OPINION

Need for a European solution

The decision to invite the Republic of Cyprus into the European Union constituted a qualitative step in the Mediterranean island’s course since Turkey’s 1974 invasion. This is neither because the Greek Cypriots will receive any economic benefit from joining the Union – the opposite seems more likely – nor because they will become more secure, as the EU possess no security mechanism for safeguarding its members. Rather, it is because, for the first time, a national political goal was achieved in spite of Ankara’s persistent antagonism. The Copenhagen decision, indeed, spawned new momentum which has automatically rendered UN Secretary-General Kofi Annan’s blueprint obsolete by virtue of its post-colonial conception and inability to function. Several government cadres in Athens and Nicosia have tried to depict skepticism toward the UN plan as absurd, naively suggesting that those who reject the proposed solution are essentially backing the island’s permanent partition.

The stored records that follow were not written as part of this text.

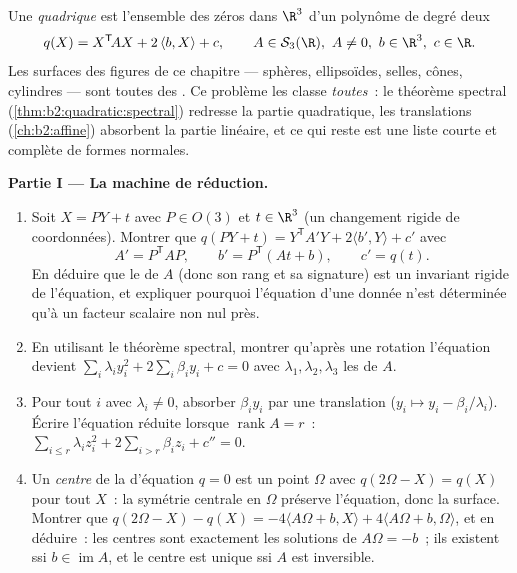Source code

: \begin{problem}\label{pb:b2:surfaces:1}
Une \emph{quadrique} est l'ensemble des zéros dans $\R^3$ d'un
polynôme de degré deux
\[
q(X) = X^{\mathsf T}\!AX + 2\,\langle b, X\rangle + c,
\qquad A \in \mathcal S_3(\R),\ A \neq 0,\ b \in \R^3,\
c \in \R .
\]
Les surfaces des figures de ce chapitre --- sphères,
ellipsoïdes, selles, cônes, cylindres --- sont toutes des
. Ce problème les classe \emph{toutes}~: le théorème
spectral (\cref{thm:b2:quadratic:spectral}) redresse la partie
quadratique, les translations  (\cref{ch:b2:affine})
absorbent la partie linéaire, et ce qui reste est une liste
courte et complète de formes normales.

\medskip
\noindent\textbf{Partie I --- La machine de réduction.}
\begin{enumerate}
  \item Soit $X = PY + t$ avec $P \in O(3)$ et $t \in \R^3$ (un
        changement rigide de coordonnées). Montrer que $q(PY + t) =
        Y^{\mathsf T}\!A'Y + 2\langle b', Y\rangle + c'$ avec
        \[
        A' = P^{\mathsf T}\!AP, \qquad
        b' = P^{\mathsf T}(At + b), \qquad
        c' = q(t) .
        \]
        En déduire que le  de $A$ (donc son rang et sa
        signature) est un invariant rigide de l'équation, et
        expliquer pourquoi l'équation d'une  donnée n'est
        déterminée qu'à un facteur scalaire non nul près.
  \item En utilisant le théorème spectral, montrer qu'après une rotation
        l'équation devient $\sum_i \lambda_i y_i^2 +
        2\sum_i\beta_iy_i + c = 0$ avec $\lambda_1, \lambda_2,
        \lambda_3$ les  de $A$.
  \item Pour tout $i$ avec $\lambda_i \neq 0$, absorber
        $\beta_iy_i$ par une translation ($y_i \mapsto y_i -
        \beta_i/\lambda_i$). Écrire l'équation réduite lorsque
        $\operatorname{rank} A = r$~: $\sum_{i\leq r}\lambda_i
        z_i^2 + 2\sum_{i > r}\beta_iz_i + c'' = 0$.
  \item Un \emph{centre} de la  d'équation $q = 0$ est
        un point $\Omega$ avec $q(2\Omega - X) = q(X)$ pour tout
        $X$~: la symétrie centrale en $\Omega$ préserve
        l'équation, donc la surface. Montrer que $q(2\Omega - X)
        - q(X) = -4\langle A\Omega + b, X\rangle + 4\langle
        A\Omega + b, \Omega\rangle$, et en déduire~: les centres
        sont exactement les solutions de $A\Omega = -b$~; ils
        existent ssi $b \in \operatorname{im}A$, et le centre
        est unique ssi $A$ est inversible.
\end{enumerate}


\end{problem}

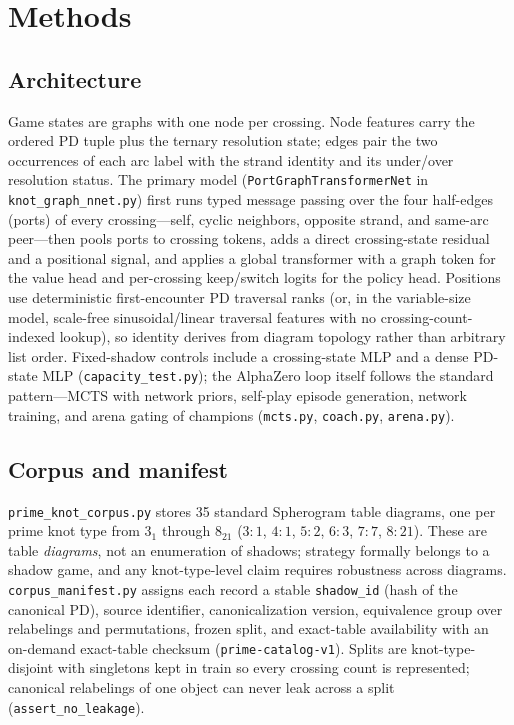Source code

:\section{Methods}
\label{sec:methods}

\subsection{Architecture}
\label{sec:architecture}

Game states are graphs with one node per crossing. Node features carry the
ordered PD tuple plus the ternary resolution state; edges pair the two
occurrences of each arc label with the strand identity and its under/over
resolution status. The primary model (\texttt{PortGraphTransformerNet} in
\texttt{knot\_graph\_nnet.py}) first runs typed message passing over the four
half-edges (ports) of every crossing---self, cyclic neighbors, opposite
strand, and same-arc peer---then pools ports to crossing tokens, adds a direct
crossing-state residual and a positional signal, and applies a global
transformer with a graph token for the value head and per-crossing keep/switch
logits for the policy head. Positions use deterministic first-encounter PD
traversal ranks (or, in the variable-size model, scale-free sinusoidal/linear
traversal features with no crossing-count-indexed lookup), so identity derives
from diagram topology rather than arbitrary list order. Fixed-shadow controls
include a crossing-state MLP and a dense PD-state MLP
(\texttt{capacity\_test.py}); the AlphaZero loop itself follows the standard
pattern---MCTS with network priors, self-play episode generation, network
training, and arena gating of champions (\texttt{mcts.py}, \texttt{coach.py},
\texttt{arena.py}).

\subsection{Corpus and manifest}
\label{sec:corpus}

\texttt{prime\_knot\_corpus.py} stores 35 standard Spherogram table diagrams,
one per prime knot type from $3_1$ through $8_{21}$ ($3{:}1$, $4{:}1$, $5{:}2$,
$6{:}3$, $7{:}7$, $8{:}21$). These are table \emph{diagrams}, not an
enumeration of shadows; strategy formally belongs to a shadow game, and any
knot-type-level claim requires robustness across diagrams.
\texttt{corpus\_manifest.py} assigns each record a stable \texttt{shadow\_id}
(hash of the canonical PD), source identifier, canonicalization version,
equivalence group over relabelings and permutations, frozen split, and
exact-table availability with an on-demand exact-table checksum
(\texttt{prime-catalog-v1}). Splits are knot-type-disjoint with singletons kept
in train so every crossing count is represented; canonical relabelings of one
object can never leak across a split (\texttt{assert\_no\_leakage}).

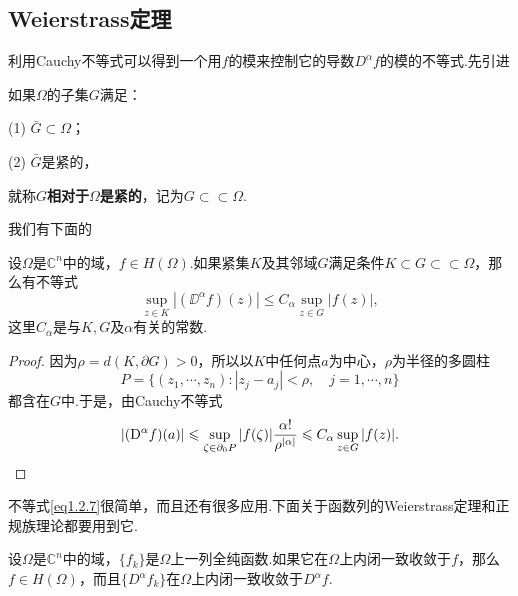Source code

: \subsection{Weierstrass定理}
利用Cauchy不等式可以得到一个用$f$的模来控制它的导数$D^\alpha f$的模的不等式.先引进
\begin{definition}\label{def1.2.4}
	如果$\Omega$的子集$G$满足：
	
	(1)\hypertarget{1.2.4}{}
	$\bar{G}\subset\Omega$；
	
	(2)\hypertarget{1.2.4}{}
	$\bar{G}$是紧的，

就称\textbf{$G$相对于$\Omega$是紧的}，记为$G\subset\subset\Omega$.
\end{definition}
我们有下面的
\begin{theorem}\label{thm1.2.5}
	设$\Omega$是$\mathbb{C}^n$中的域，$f\in H(\Omega)$.如果紧集$K$及其邻域$G$满足条件$K\subset G\subset\subset\Omega$，那么有不等式
	\begin{equation}\label{eq1.2.7}
		\sup_{z\in K}|(\DD^\alpha f)(z)|\le C_\alpha \sup_{z\in G}|f(z)|,
	\end{equation}
	这里$C_\alpha$是与$K,G$及$\alpha$有关的常数.
\end{theorem}
\begin{proof}
	因为$\rho=d(K,\partial G)>0$，所以以$K$中任何点$a$为中心，$\rho$为半径的多圆柱
	\[P=\{(z_1,\cdots,z_n)\colon|z_j-a_j|<\rho,\quad j=1,\cdots,n\}\]
	都含在$G$中.于是，由Cauchy不等式
	\[|(\mathrm D^\alpha f)(a)|\leqslant \sup_{\zeta\in\partial_0 P}|f(\zeta)|\frac{\alpha!}{\rho^{|\alpha|}}\leqslant C_\alpha \sup_{z\in G}|f(z)|.\qedhere\]
\end{proof}
不等式\eqref{eq1.2.7}很简单，而且还有很多应用.下面关于函数列的Weierstrass定理和正规族理论都要用到它.
\begin{theorem}\label{thm1.2.6}
	设$\Omega$是$\mathbb{C}^n$中的域，$\{f_k\}$是$\Omega$上一列全纯函数.如果它在$\Omega$上内闭一致收敛于$f$，那么$f\in H(\Omega)$，而且$\{D^\alpha f_k\}$在$\Omega$上内闭一致收敛于$D^\alpha f$.
\end{theorem}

This, however, is a spurious dilemma and the primary objection to the Annan plan concerns the fact that it suspends automatic compliance to the EU’s acquis communautaire, while allowing the formation of a non-viable state within the EU. It’s a plan which is bound to lead to partition sooner or later. In order to sustain the momentum of the Copenhagen decision, we need a solution that is perfectly in tandem with the EU’s acquis communautaire – something that will have to be drafted by the European Commission and the European Council and not by outsiders. What we need today is not to embrace the UN plan in order to please the planners, rather, we need a solution that will forge Cyprus into a genuinely single European state that is fit to function in the Union. No one can carry out this mission but the EU.